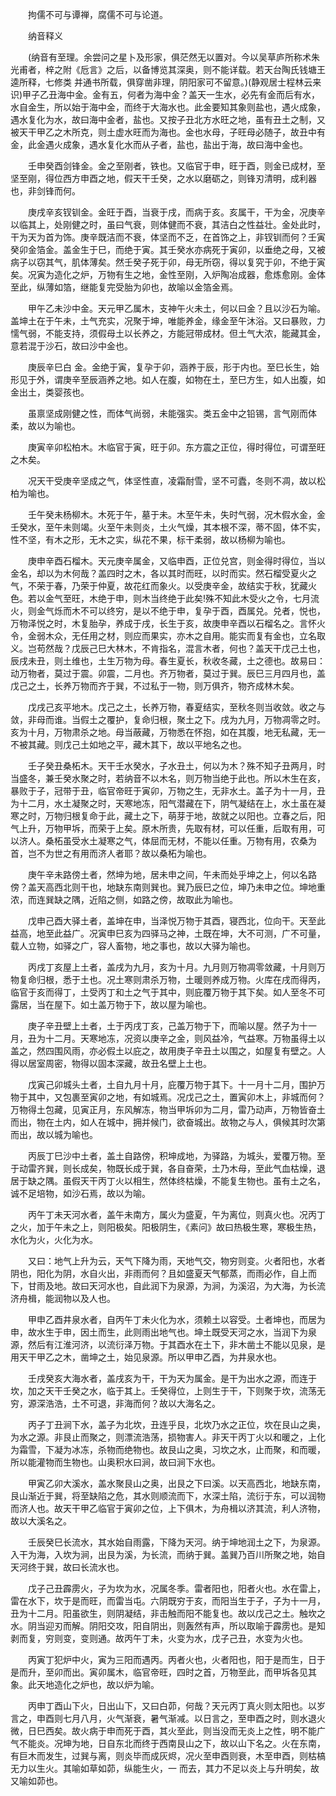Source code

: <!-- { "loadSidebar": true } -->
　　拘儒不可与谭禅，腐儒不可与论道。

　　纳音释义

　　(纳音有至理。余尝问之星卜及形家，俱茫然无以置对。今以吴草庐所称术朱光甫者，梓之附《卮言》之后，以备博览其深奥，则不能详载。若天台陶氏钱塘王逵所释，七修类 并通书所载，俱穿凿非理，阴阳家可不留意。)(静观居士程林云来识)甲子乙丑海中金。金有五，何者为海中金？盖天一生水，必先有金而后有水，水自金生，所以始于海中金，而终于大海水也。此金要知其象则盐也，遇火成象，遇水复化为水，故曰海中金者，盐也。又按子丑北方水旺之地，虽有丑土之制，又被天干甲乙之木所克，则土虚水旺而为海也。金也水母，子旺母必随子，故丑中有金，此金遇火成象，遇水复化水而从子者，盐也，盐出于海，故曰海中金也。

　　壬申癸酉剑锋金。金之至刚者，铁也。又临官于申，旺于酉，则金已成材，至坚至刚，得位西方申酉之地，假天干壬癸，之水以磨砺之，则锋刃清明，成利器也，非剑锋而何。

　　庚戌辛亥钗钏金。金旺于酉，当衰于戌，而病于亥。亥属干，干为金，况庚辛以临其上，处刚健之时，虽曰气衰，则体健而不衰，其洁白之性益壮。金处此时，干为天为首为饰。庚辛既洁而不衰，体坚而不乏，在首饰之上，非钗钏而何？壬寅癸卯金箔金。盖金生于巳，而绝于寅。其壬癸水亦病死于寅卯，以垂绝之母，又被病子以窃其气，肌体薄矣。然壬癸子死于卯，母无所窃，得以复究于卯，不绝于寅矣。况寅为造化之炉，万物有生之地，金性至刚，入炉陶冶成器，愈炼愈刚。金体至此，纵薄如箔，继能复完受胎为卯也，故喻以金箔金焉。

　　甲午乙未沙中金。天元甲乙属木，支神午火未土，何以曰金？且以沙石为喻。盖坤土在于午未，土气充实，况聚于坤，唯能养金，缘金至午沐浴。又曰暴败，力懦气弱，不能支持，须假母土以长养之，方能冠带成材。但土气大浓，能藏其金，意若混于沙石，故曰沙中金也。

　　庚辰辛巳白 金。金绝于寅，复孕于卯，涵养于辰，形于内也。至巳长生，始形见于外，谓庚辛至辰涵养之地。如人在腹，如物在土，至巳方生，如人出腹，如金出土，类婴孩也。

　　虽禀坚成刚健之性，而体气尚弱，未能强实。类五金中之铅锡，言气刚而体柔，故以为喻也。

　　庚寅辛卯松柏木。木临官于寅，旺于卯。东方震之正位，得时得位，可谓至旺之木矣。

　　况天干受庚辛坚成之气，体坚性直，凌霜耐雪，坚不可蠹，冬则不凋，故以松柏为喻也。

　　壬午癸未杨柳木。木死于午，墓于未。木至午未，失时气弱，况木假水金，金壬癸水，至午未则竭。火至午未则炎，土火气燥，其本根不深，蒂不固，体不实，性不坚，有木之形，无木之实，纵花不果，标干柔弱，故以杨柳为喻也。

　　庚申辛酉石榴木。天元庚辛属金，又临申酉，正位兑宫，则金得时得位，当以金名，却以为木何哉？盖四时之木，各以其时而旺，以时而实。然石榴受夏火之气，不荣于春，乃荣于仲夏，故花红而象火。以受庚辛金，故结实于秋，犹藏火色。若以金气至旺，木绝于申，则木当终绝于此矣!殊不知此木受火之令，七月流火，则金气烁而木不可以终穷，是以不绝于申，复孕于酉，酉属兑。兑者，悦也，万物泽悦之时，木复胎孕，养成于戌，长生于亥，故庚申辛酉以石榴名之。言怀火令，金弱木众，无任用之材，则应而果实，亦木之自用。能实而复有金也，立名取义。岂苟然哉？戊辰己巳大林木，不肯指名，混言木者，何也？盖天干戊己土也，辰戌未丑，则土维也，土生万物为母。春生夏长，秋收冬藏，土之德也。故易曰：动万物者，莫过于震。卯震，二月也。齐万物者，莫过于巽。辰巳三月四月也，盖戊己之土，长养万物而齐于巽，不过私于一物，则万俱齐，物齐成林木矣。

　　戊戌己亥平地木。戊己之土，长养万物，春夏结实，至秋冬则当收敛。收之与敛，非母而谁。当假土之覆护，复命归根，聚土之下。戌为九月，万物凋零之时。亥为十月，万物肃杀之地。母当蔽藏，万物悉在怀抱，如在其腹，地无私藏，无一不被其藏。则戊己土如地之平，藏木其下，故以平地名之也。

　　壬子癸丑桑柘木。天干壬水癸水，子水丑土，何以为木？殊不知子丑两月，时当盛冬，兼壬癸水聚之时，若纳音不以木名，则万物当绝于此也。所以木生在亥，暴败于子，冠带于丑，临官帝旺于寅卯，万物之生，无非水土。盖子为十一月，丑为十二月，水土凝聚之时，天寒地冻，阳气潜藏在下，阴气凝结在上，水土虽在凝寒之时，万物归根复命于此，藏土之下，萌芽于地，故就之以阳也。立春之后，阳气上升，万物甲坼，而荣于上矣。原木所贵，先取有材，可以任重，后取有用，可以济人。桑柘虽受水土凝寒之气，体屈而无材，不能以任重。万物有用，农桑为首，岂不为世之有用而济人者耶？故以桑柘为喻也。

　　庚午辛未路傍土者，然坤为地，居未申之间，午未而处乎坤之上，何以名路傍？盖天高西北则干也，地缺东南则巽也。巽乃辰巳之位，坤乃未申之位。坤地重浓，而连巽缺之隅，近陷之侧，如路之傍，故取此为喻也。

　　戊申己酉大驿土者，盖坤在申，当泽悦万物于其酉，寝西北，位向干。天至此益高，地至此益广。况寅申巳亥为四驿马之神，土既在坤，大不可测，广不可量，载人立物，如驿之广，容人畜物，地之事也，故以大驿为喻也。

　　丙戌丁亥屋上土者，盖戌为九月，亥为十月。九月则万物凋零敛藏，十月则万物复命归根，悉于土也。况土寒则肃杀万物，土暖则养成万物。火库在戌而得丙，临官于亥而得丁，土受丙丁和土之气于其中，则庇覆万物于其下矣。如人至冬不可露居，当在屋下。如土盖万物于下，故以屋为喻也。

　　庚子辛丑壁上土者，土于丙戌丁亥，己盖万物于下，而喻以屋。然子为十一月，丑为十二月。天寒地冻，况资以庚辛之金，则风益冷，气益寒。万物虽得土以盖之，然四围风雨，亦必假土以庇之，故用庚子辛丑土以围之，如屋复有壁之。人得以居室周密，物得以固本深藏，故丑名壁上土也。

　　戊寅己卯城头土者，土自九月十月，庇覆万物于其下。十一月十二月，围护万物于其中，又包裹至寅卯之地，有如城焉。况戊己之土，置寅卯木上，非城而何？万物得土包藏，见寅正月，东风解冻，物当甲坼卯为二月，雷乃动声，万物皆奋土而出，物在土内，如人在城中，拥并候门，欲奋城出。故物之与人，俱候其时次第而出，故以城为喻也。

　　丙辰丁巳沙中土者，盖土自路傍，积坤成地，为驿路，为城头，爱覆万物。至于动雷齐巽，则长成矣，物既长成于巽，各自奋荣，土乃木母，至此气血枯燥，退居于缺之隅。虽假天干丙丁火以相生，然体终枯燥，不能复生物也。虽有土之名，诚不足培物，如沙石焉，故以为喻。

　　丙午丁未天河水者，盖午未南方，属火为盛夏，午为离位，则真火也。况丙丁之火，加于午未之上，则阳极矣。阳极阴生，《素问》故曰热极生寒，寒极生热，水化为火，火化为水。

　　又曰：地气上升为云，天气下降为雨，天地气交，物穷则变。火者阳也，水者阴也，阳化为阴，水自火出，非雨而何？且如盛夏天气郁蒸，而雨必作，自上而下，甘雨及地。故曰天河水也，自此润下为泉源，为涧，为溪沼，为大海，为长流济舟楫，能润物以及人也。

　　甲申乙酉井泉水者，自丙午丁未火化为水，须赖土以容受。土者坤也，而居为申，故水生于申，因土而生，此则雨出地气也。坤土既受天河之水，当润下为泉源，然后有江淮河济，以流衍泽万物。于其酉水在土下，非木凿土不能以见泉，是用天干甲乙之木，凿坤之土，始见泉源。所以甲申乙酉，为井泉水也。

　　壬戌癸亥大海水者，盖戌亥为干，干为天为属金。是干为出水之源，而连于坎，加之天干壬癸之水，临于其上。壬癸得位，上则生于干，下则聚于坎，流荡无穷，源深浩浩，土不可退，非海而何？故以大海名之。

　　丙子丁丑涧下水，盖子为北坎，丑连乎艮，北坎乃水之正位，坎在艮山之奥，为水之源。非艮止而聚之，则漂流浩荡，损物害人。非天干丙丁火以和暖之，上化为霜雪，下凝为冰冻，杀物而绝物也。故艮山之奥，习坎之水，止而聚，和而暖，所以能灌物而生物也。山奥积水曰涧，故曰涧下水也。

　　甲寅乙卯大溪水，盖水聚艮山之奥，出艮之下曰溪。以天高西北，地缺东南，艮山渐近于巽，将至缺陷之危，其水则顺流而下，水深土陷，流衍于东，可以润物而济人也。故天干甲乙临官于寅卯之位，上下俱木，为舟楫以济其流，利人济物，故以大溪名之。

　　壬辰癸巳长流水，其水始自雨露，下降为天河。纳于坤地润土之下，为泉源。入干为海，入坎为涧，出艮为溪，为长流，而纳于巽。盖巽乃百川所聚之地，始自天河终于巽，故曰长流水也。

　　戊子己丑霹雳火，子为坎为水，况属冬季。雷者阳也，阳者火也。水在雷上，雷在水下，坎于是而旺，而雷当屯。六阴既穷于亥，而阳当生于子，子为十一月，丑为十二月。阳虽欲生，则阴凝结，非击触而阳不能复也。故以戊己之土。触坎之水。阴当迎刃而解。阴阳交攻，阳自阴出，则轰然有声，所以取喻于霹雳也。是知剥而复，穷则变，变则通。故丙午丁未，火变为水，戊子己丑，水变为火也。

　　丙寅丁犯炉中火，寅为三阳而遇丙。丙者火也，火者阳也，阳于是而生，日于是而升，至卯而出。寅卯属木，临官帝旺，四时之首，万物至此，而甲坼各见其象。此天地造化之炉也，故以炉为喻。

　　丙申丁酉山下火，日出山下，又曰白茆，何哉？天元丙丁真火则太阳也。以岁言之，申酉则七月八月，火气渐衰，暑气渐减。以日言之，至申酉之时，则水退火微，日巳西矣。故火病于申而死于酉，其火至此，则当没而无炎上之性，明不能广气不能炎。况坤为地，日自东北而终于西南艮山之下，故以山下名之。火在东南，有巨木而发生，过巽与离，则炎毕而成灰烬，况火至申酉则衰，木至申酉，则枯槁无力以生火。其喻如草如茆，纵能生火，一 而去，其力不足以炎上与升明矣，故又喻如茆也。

---------------

Starting at the line that contains "丙子丁丑涧下水，盖子为北坎，", reproduce each line through the end of the records exactly, both ends included.

　　丙子丁丑涧下水，盖子为北坎，丑连乎艮，北坎乃水之正位，坎在艮山之奥，为水之源。非艮止而聚之，则漂流浩荡，损物害人。非天干丙丁火以和暖之，上化为霜雪，下凝为冰冻，杀物而绝物也。故艮山之奥，习坎之水，止而聚，和而暖，所以能灌物而生物也。山奥积水曰涧，故曰涧下水也。

　　甲寅乙卯大溪水，盖水聚艮山之奥，出艮之下曰溪。以天高西北，地缺东南，艮山渐近于巽，将至缺陷之危，其水则顺流而下，水深土陷，流衍于东，可以润物而济人也。故天干甲乙临官于寅卯之位，上下俱木，为舟楫以济其流，利人济物，故以大溪名之。

　　壬辰癸巳长流水，其水始自雨露，下降为天河。纳于坤地润土之下，为泉源。入干为海，入坎为涧，出艮为溪，为长流，而纳于巽。盖巽乃百川所聚之地，始自天河终于巽，故曰长流水也。

　　戊子己丑霹雳火，子为坎为水，况属冬季。雷者阳也，阳者火也。水在雷上，雷在水下，坎于是而旺，而雷当屯。六阴既穷于亥，而阳当生于子，子为十一月，丑为十二月。阳虽欲生，则阴凝结，非击触而阳不能复也。故以戊己之土。触坎之水。阴当迎刃而解。阴阳交攻，阳自阴出，则轰然有声，所以取喻于霹雳也。是知剥而复，穷则变，变则通。故丙午丁未，火变为水，戊子己丑，水变为火也。

　　丙寅丁犯炉中火，寅为三阳而遇丙。丙者火也，火者阳也，阳于是而生，日于是而升，至卯而出。寅卯属木，临官帝旺，四时之首，万物至此，而甲坼各见其象。此天地造化之炉也，故以炉为喻。

　　丙申丁酉山下火，日出山下，又曰白茆，何哉？天元丙丁真火则太阳也。以岁言之，申酉则七月八月，火气渐衰，暑气渐减。以日言之，至申酉之时，则水退火微，日巳西矣。故火病于申而死于酉，其火至此，则当没而无炎上之性，明不能广气不能炎。况坤为地，日自东北而终于西南艮山之下，故以山下名之。火在东南，有巨木而发生，过巽与离，则炎毕而成灰烬，况火至申酉则衰，木至申酉，则枯槁无力以生火。其喻如草如茆，纵能生火，一 而去，其力不足以炎上与升明矣，故又喻如茆也。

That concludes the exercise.